The 'coast road' from San Sebastian toward Bilbao is a slightly misleading name in the respect that it is several hundred metres above sea level. I suppose it is a coast road in that it follows the coast line but it often features a mountain on one side and a vertigo-inducing drop on the other. If one wanted a quick dip in the Atlantic and were not prepared to dive in directly from the road, it would take an hour or so to get there.

Nonetheless is it spectacularly alpine. Despite, or possibly due to, a 40 year aversion to The Sound of Music it was difficult to supress a dozen images of Maria and the von Trapp family cavorting about and snatches of those catchy but essentially sick-making tunes strolling unbidden through the sub-conscious and occasionally escaping in a hummed sort of way.

Halfway to Bilbao is Orio where I am persuaded that we are NOT going to camp in a car park and be evicted – again.
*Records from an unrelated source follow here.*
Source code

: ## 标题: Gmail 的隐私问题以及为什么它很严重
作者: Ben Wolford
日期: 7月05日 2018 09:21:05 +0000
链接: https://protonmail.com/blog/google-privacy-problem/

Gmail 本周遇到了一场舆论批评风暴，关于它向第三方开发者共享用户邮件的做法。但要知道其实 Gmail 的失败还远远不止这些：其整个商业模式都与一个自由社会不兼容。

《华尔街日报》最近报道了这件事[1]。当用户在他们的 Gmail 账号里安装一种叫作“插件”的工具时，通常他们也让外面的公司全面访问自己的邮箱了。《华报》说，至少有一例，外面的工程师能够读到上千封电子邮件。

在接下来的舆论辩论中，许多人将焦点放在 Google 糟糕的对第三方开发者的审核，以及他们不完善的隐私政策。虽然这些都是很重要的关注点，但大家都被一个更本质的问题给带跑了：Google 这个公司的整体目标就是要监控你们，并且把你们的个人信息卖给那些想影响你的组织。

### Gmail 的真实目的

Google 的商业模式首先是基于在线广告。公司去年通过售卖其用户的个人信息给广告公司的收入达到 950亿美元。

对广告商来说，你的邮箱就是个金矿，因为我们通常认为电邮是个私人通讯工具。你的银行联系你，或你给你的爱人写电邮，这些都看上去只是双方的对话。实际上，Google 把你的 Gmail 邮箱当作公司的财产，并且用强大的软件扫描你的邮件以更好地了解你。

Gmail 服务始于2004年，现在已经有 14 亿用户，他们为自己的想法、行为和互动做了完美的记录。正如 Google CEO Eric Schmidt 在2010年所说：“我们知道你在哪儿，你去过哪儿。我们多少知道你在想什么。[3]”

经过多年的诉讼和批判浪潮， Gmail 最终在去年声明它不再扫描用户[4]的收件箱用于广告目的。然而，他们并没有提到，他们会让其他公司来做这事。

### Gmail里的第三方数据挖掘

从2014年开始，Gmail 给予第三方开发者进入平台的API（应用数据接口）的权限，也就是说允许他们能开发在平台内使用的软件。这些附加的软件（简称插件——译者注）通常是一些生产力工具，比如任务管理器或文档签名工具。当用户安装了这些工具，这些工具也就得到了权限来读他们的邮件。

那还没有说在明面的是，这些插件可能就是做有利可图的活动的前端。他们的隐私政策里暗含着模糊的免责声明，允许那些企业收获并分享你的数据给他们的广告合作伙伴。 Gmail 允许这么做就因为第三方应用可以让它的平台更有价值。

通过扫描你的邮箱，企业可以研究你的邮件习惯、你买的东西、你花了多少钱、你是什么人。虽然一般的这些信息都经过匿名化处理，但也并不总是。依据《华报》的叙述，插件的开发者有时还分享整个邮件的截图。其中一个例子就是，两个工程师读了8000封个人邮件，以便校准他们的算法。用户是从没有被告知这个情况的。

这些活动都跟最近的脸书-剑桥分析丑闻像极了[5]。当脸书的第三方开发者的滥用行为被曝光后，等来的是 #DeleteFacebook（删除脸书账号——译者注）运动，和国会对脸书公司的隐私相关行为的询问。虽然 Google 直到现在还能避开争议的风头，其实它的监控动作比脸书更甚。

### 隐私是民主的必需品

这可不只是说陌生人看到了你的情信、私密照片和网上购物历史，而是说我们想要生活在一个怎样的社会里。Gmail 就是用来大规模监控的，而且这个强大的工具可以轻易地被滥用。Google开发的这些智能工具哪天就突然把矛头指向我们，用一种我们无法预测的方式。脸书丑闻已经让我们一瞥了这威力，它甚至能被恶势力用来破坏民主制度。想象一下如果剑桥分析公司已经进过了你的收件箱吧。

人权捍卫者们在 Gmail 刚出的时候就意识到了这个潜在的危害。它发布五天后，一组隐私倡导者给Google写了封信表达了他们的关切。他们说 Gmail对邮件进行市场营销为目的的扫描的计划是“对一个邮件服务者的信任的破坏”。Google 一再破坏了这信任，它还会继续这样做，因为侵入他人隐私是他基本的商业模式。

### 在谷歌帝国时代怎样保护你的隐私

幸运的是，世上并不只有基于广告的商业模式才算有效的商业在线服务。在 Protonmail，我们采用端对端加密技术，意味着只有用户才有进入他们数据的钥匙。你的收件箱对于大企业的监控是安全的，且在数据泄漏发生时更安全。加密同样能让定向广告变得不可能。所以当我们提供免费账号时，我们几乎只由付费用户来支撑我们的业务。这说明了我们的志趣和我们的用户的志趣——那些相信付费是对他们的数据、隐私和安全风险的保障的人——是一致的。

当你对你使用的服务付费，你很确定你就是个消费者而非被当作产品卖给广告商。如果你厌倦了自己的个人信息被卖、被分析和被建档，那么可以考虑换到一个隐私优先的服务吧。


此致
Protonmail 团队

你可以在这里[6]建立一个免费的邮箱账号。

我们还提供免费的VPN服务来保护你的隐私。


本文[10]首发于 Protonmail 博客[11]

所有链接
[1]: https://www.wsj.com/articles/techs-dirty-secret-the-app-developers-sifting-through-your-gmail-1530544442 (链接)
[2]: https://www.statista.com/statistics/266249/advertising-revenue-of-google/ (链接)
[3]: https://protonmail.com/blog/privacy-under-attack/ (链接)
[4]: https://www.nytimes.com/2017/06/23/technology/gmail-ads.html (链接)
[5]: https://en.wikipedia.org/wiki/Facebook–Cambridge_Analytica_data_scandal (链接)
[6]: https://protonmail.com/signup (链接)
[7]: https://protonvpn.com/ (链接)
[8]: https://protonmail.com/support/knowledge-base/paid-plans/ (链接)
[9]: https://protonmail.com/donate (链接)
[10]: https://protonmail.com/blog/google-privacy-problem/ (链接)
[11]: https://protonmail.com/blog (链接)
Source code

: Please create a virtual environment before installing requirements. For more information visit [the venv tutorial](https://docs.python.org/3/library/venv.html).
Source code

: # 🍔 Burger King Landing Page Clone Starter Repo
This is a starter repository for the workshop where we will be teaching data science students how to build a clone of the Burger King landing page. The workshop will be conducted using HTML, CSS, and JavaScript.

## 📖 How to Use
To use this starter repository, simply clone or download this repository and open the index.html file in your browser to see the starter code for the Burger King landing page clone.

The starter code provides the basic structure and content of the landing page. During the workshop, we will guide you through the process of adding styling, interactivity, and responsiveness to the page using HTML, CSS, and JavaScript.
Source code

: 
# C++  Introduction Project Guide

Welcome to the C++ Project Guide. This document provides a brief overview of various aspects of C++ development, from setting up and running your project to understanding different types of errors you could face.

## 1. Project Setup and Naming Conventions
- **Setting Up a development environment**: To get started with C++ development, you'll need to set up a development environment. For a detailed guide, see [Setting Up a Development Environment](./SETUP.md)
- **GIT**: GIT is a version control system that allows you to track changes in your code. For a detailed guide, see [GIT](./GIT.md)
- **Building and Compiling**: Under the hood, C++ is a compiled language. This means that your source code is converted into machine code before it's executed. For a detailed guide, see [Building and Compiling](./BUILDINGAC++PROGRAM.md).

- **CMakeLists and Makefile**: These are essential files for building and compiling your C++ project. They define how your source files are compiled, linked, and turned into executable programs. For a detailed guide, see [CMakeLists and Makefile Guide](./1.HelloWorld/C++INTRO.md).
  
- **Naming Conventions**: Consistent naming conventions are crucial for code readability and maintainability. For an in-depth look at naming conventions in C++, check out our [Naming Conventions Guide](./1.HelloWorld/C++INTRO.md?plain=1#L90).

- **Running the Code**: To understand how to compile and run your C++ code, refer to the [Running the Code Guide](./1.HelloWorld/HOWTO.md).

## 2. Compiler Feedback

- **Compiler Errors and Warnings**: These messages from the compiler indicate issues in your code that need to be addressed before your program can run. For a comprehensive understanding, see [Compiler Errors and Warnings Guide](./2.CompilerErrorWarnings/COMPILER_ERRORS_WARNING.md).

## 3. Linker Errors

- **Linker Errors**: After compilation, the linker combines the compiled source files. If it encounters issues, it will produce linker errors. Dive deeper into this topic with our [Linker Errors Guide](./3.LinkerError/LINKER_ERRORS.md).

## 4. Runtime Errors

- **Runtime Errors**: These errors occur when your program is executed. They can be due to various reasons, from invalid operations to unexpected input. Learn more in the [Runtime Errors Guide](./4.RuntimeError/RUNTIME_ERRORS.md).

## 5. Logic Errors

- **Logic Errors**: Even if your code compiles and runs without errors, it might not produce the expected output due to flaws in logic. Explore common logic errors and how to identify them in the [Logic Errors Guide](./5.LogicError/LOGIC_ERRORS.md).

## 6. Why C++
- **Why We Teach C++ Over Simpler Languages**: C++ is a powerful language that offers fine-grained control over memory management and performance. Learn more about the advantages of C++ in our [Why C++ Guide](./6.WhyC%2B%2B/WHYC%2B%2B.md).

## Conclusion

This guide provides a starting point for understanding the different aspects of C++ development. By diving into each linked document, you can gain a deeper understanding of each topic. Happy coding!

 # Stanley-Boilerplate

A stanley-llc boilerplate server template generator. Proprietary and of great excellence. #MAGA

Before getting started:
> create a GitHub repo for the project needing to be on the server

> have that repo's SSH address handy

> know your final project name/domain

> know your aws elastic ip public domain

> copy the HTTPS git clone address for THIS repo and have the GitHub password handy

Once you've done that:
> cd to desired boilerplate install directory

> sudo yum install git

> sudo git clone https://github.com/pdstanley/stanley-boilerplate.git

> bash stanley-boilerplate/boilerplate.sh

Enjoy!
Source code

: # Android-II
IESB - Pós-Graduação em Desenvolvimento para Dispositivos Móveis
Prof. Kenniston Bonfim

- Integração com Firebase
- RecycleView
So for the first time I voluntarily drive into a campsite. All thoughts of the hills being alive are buried beneath a wash of unexplained guilt at being on a campsite. My pikey credentials are severely compromised. 

This is the end of the season and it is almost empty, mostly couples like us blissfully exempt from fixed holiday dates, the odd surf bunny and a few straggling families. Being a Sunday, the families are leaving so they can go home and re-insert their children into the school calendar. They pack unfeasibly large quantities of ‘stuff’ into unbelievably small vehicles  leaving us in splendid isolation.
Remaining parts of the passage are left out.